Tuesday 6 June 2017

Zealots in Control

The Ministry of Health Breaches Fundamental Medical Ethics

The disparaging term, "health-Nazi" refers to individuals, companies, or governments who believe in forcing people to do what is deemed good by others.   These days we are awash with officials, authorities, and do-gooders telling us what to eat, what not to eat, how to spend leisure time, how to exercise, and how to breathe.  It's all in the name of doing good.

More often than not, it seems, the advice and the hectoring demands turn out to be wrong, inappropriate, or harmful in the long term.  We remind our readers that two generations have been raised amidst the incessant propaganda that fat is harmful; the best diet reduces fat intake.  The tacit assumption of  this "advice" has been that ingested fat turns to body fat.  It is now clear that this is poppycock, the stuff of nonsense.  But, in the meantime, for two generations health Nazis and officials misled the public.

It's not just that the advice was wrong: it was framed as a moral crusade.
 Those entities producing foods were pilloried if their food products contained fats.  In New Zealand, walk down the aisles of the supermarket and count the number of milk brands and offerings emblazoned with words like "trim", "lite", and such to inform customers that they are buying what has a good deal of what makes milk a healthy food stripped out.

We recently came across another example of the damage that health Nazis can do.  Phillip Morris, the tobacco giant, has developed a product to reduce the harm of smoking, whilst providing a nicotine "hit".  The Ministry of Health is prosecuting the company.  How bizarre.  Nicotine patches are freely available in the country.  But when Public Enemy Number One gets involved, the bazookas are trundled out.
The Ministry of Health has laid charges against tobacco company Philip Morris New Zealand relating to a new type of non-burning tobacco product.  The product, Iqos, was launched at the end of last year.
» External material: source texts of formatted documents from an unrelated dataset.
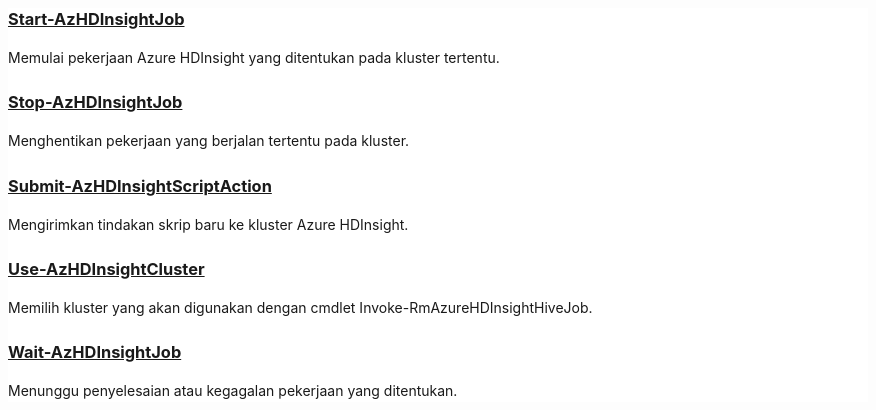 ### [Start-AzHDInsightJob](Start-AzHDInsightJob.md)
Memulai pekerjaan Azure HDInsight yang ditentukan pada kluster tertentu.

### [Stop-AzHDInsightJob](Stop-AzHDInsightJob.md)
Menghentikan pekerjaan yang berjalan tertentu pada kluster.

### [Submit-AzHDInsightScriptAction](Submit-AzHDInsightScriptAction.md)
Mengirimkan tindakan skrip baru ke kluster Azure HDInsight.

### [Use-AzHDInsightCluster](Use-AzHDInsightCluster.md)
Memilih kluster yang akan digunakan dengan cmdlet Invoke-RmAzureHDInsightHiveJob.

### [Wait-AzHDInsightJob](Wait-AzHDInsightJob.md)
Menunggu penyelesaian atau kegagalan pekerjaan yang ditentukan.

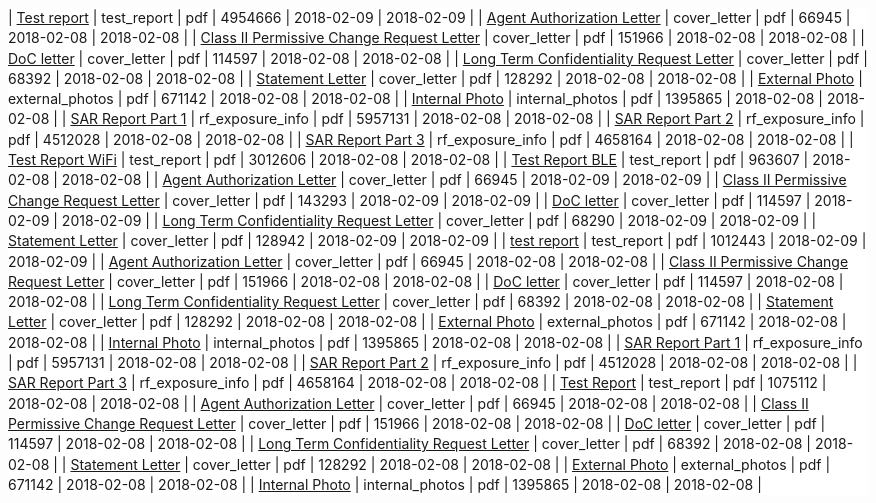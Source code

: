 | [Test report](2AEY7-S8A003/224dfc465f754650d7f0c34d355bdc77/3747346.pdf) | test_report | pdf | 4954666 | 2018-02-09 | 2018-02-09 |
| [Agent Authorization Letter](2AEY7-S8A003/4b401da4e7deef3a624c242bda547272/3747248.pdf) | cover_letter | pdf | 66945 | 2018-02-08 | 2018-02-08 |
| [Class II Permissive Change Request Letter](2AEY7-S8A003/4b401da4e7deef3a624c242bda547272/3747251.pdf) | cover_letter | pdf | 151966 | 2018-02-08 | 2018-02-08 |
| [DoC letter](2AEY7-S8A003/4b401da4e7deef3a624c242bda547272/3747252.pdf) | cover_letter | pdf | 114597 | 2018-02-08 | 2018-02-08 |
| [Long Term Confidentiality Request Letter](2AEY7-S8A003/4b401da4e7deef3a624c242bda547272/3747254.pdf) | cover_letter | pdf | 68392 | 2018-02-08 | 2018-02-08 |
| [Statement Letter](2AEY7-S8A003/4b401da4e7deef3a624c242bda547272/3747256.pdf) | cover_letter | pdf | 128292 | 2018-02-08 | 2018-02-08 |
| [External Photo](2AEY7-S8A003/4b401da4e7deef3a624c242bda547272/3747250.pdf) | external_photos | pdf | 671142 | 2018-02-08 | 2018-02-08 |
| [Internal Photo](2AEY7-S8A003/4b401da4e7deef3a624c242bda547272/3747253.pdf) | internal_photos | pdf | 1395865 | 2018-02-08 | 2018-02-08 |
| [SAR Report Part 1](2AEY7-S8A003/4b401da4e7deef3a624c242bda547272/3747258.pdf) | rf_exposure_info | pdf | 5957131 | 2018-02-08 | 2018-02-08 |
| [SAR Report Part 2](2AEY7-S8A003/4b401da4e7deef3a624c242bda547272/3747259.pdf) | rf_exposure_info | pdf | 4512028 | 2018-02-08 | 2018-02-08 |
| [SAR Report Part 3](2AEY7-S8A003/4b401da4e7deef3a624c242bda547272/3747260.pdf) | rf_exposure_info | pdf | 4658164 | 2018-02-08 | 2018-02-08 |
| [Test Report WiFi](2AEY7-S8A003/4b401da4e7deef3a624c242bda547272/3747280.pdf) | test_report | pdf | 3012606 | 2018-02-08 | 2018-02-08 |
| [Test Report BLE](2AEY7-S8A003/4b401da4e7deef3a624c242bda547272/3747281.pdf) | test_report | pdf | 963607 | 2018-02-08 | 2018-02-08 |
| [Agent Authorization Letter](2AEY7-S8A003/b2ad2cb8076bdc0ac3bc7000d1bc933f/3747248.pdf) | cover_letter | pdf | 66945 | 2018-02-09 | 2018-02-09 |
| [Class II Permissive Change Request Letter](2AEY7-S8A003/b2ad2cb8076bdc0ac3bc7000d1bc933f/3747310.pdf) | cover_letter | pdf | 143293 | 2018-02-09 | 2018-02-09 |
| [DoC letter](2AEY7-S8A003/b2ad2cb8076bdc0ac3bc7000d1bc933f/3747252.pdf) | cover_letter | pdf | 114597 | 2018-02-09 | 2018-02-09 |
| [Long Term Confidentiality Request Letter](2AEY7-S8A003/b2ad2cb8076bdc0ac3bc7000d1bc933f/3747312.pdf) | cover_letter | pdf | 68290 | 2018-02-09 | 2018-02-09 |
| [Statement Letter](2AEY7-S8A003/b2ad2cb8076bdc0ac3bc7000d1bc933f/3747313.pdf) | cover_letter | pdf | 128942 | 2018-02-09 | 2018-02-09 |
| [test report](2AEY7-S8A003/b2ad2cb8076bdc0ac3bc7000d1bc933f/3747339.pdf) | test_report | pdf | 1012443 | 2018-02-09 | 2018-02-09 |
| [Agent Authorization Letter](2AEY7-S8A003/1d1c93f9b86dd69a5b61b2626d0711d8/3747248.pdf) | cover_letter | pdf | 66945 | 2018-02-08 | 2018-02-08 |
| [Class II Permissive Change Request Letter](2AEY7-S8A003/1d1c93f9b86dd69a5b61b2626d0711d8/3747251.pdf) | cover_letter | pdf | 151966 | 2018-02-08 | 2018-02-08 |
| [DoC letter](2AEY7-S8A003/1d1c93f9b86dd69a5b61b2626d0711d8/3747252.pdf) | cover_letter | pdf | 114597 | 2018-02-08 | 2018-02-08 |
| [Long Term Confidentiality Request Letter](2AEY7-S8A003/1d1c93f9b86dd69a5b61b2626d0711d8/3747254.pdf) | cover_letter | pdf | 68392 | 2018-02-08 | 2018-02-08 |
| [Statement Letter](2AEY7-S8A003/1d1c93f9b86dd69a5b61b2626d0711d8/3747256.pdf) | cover_letter | pdf | 128292 | 2018-02-08 | 2018-02-08 |
| [External Photo](2AEY7-S8A003/1d1c93f9b86dd69a5b61b2626d0711d8/3747250.pdf) | external_photos | pdf | 671142 | 2018-02-08 | 2018-02-08 |
| [Internal Photo](2AEY7-S8A003/1d1c93f9b86dd69a5b61b2626d0711d8/3747253.pdf) | internal_photos | pdf | 1395865 | 2018-02-08 | 2018-02-08 |
| [SAR Report Part 1](2AEY7-S8A003/1d1c93f9b86dd69a5b61b2626d0711d8/3747258.pdf) | rf_exposure_info | pdf | 5957131 | 2018-02-08 | 2018-02-08 |
| [SAR Report Part 2](2AEY7-S8A003/1d1c93f9b86dd69a5b61b2626d0711d8/3747259.pdf) | rf_exposure_info | pdf | 4512028 | 2018-02-08 | 2018-02-08 |
| [SAR Report Part 3](2AEY7-S8A003/1d1c93f9b86dd69a5b61b2626d0711d8/3747260.pdf) | rf_exposure_info | pdf | 4658164 | 2018-02-08 | 2018-02-08 |
| [Test Report](2AEY7-S8A003/1d1c93f9b86dd69a5b61b2626d0711d8/3747257.pdf) | test_report | pdf | 1075112 | 2018-02-08 | 2018-02-08 |
| [Agent Authorization Letter](2AEY7-S8A003/7b5d4d51fd116b51d4b4734f9e6f65a7/3747248.pdf) | cover_letter | pdf | 66945 | 2018-02-08 | 2018-02-08 |
| [Class II Permissive Change Request Letter](2AEY7-S8A003/7b5d4d51fd116b51d4b4734f9e6f65a7/3747251.pdf) | cover_letter | pdf | 151966 | 2018-02-08 | 2018-02-08 |
| [DoC letter](2AEY7-S8A003/7b5d4d51fd116b51d4b4734f9e6f65a7/3747252.pdf) | cover_letter | pdf | 114597 | 2018-02-08 | 2018-02-08 |
| [Long Term Confidentiality Request Letter](2AEY7-S8A003/7b5d4d51fd116b51d4b4734f9e6f65a7/3747254.pdf) | cover_letter | pdf | 68392 | 2018-02-08 | 2018-02-08 |
| [Statement Letter](2AEY7-S8A003/7b5d4d51fd116b51d4b4734f9e6f65a7/3747256.pdf) | cover_letter | pdf | 128292 | 2018-02-08 | 2018-02-08 |
| [External Photo](2AEY7-S8A003/7b5d4d51fd116b51d4b4734f9e6f65a7/3747250.pdf) | external_photos | pdf | 671142 | 2018-02-08 | 2018-02-08 |
| [Internal Photo](2AEY7-S8A003/7b5d4d51fd116b51d4b4734f9e6f65a7/3747253.pdf) | internal_photos | pdf | 1395865 | 2018-02-08 | 2018-02-08 |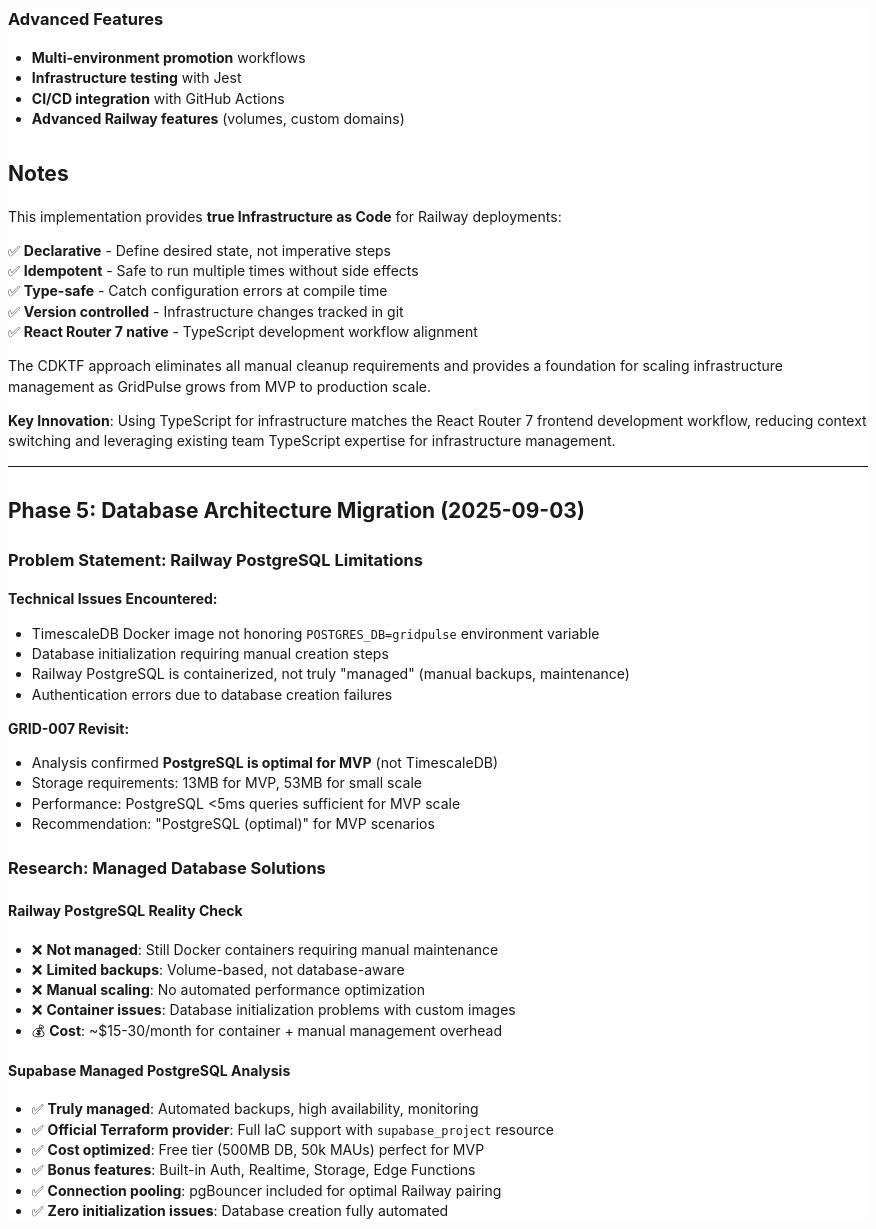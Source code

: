 ### Advanced Features
- **Multi-environment promotion** workflows
- **Infrastructure testing** with Jest
- **CI/CD integration** with GitHub Actions
- **Advanced Railway features** (volumes, custom domains)

## Notes

This implementation provides **true Infrastructure as Code** for Railway deployments:

✅ **Declarative** - Define desired state, not imperative steps  
✅ **Idempotent** - Safe to run multiple times without side effects  
✅ **Type-safe** - Catch configuration errors at compile time  
✅ **Version controlled** - Infrastructure changes tracked in git  
✅ **React Router 7 native** - TypeScript development workflow alignment  

The CDKTF approach eliminates all manual cleanup requirements and provides a foundation for scaling infrastructure management as GridPulse grows from MVP to production scale.

**Key Innovation**: Using TypeScript for infrastructure matches the React Router 7 frontend development workflow, reducing context switching and leveraging existing team TypeScript expertise for infrastructure management.

---

## Phase 5: Database Architecture Migration (2025-09-03)

### Problem Statement: Railway PostgreSQL Limitations

**Technical Issues Encountered:**
- TimescaleDB Docker image not honoring `POSTGRES_DB=gridpulse` environment variable
- Database initialization requiring manual creation steps
- Railway PostgreSQL is containerized, not truly "managed" (manual backups, maintenance)
- Authentication errors due to database creation failures

**GRID-007 Revisit:**
- Analysis confirmed **PostgreSQL is optimal for MVP** (not TimescaleDB)
- Storage requirements: 13MB for MVP, 53MB for small scale
- Performance: PostgreSQL <5ms queries sufficient for MVP scale
- Recommendation: "PostgreSQL (optimal)" for MVP scenarios

### Research: Managed Database Solutions

#### Railway PostgreSQL Reality Check
- ❌ **Not managed**: Still Docker containers requiring manual maintenance
- ❌ **Limited backups**: Volume-based, not database-aware
- ❌ **Manual scaling**: No automated performance optimization
- ❌ **Container issues**: Database initialization problems with custom images
- 💰 **Cost**: ~$15-30/month for container + manual management overhead

#### Supabase Managed PostgreSQL Analysis
- ✅ **Truly managed**: Automated backups, high availability, monitoring
- ✅ **Official Terraform provider**: Full IaC support with `supabase_project` resource
- ✅ **Cost optimized**: Free tier (500MB DB, 50k MAUs) perfect for MVP
- ✅ **Bonus features**: Built-in Auth, Realtime, Storage, Edge Functions
- ✅ **Connection pooling**: pgBouncer included for optimal Railway pairing
- ✅ **Zero initialization issues**: Database creation fully automated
It was promoted through an invitation-only website and used a battery-powered holder to heats tobacco sticks known as heets to give off vapour rather than smoke.  Heets are heated rather than burned like a traditional cigarette, to give smokers a nicotine hit.

The ministry said it considered heets were tobacco products designed for oral use other than for smoking and were prohibited under the Smoke-Free Environments Act.  [Stuff]
So, let's get this right.  The NZ Ministry of Health, knowing that smoking is genuinely potentially harmful to health, is prosecuting the sale of a device which reduces the harm.  Apparently, in the bizarre, binary world of this particular health-Nazi, it is better to poison oneself with ordinary cigarettes than be able to purchase a product which reduces the harm to the addict.

The device has been cleared for sale in a number of other countries around  the world:
Iqos is available in in more than 20 countries around the world, including the UK, Japan, Italy and Switzerland. Globally more than two million smokers have switched to IQOS and the company had plans to expand to key cities in 30 countries by the end of 2017, Erickson said.
What is going on here?  Why are the health Nazis engaged in this stupid bureaucratic action?  We hazard a few guesses.  Firstly, the Ministry of Health is not primarily interested in health, but in control.  If it were primarily interested in public health it would never have even contemplated this bizarre prosecution.

Secondly, the Ministry has been captured by such ideological fervour that it wants to take no prisoners when it comes to the evil tobacco giant, Philip Morris.  Anything Philip Morris does is regarded as the acme of evil.  In this case the zealotry of the government results in actual harm: far better, apparently to smoke cigarettes than to reduce their harm.  Pure ideological zealotry.

Thirdly, one suspects that the Ministry cannot abide the prospect of Philip Morris making any more money out of tobacco.  There appears to be a crypto-Marxist animus at work.

The key question is this, and only this:  would the use of Iqos in New Zealand increase harm or reduce harm?  On the face of it, Iqos would reduce harm; not having it available would increase harm.  The Ministry of Health has violated a fundamental medical ethical principle.

The blind zealotry of the Ministry of Health is grossly unbecoming.  Alas, it is all too typical of food and health-Nazis.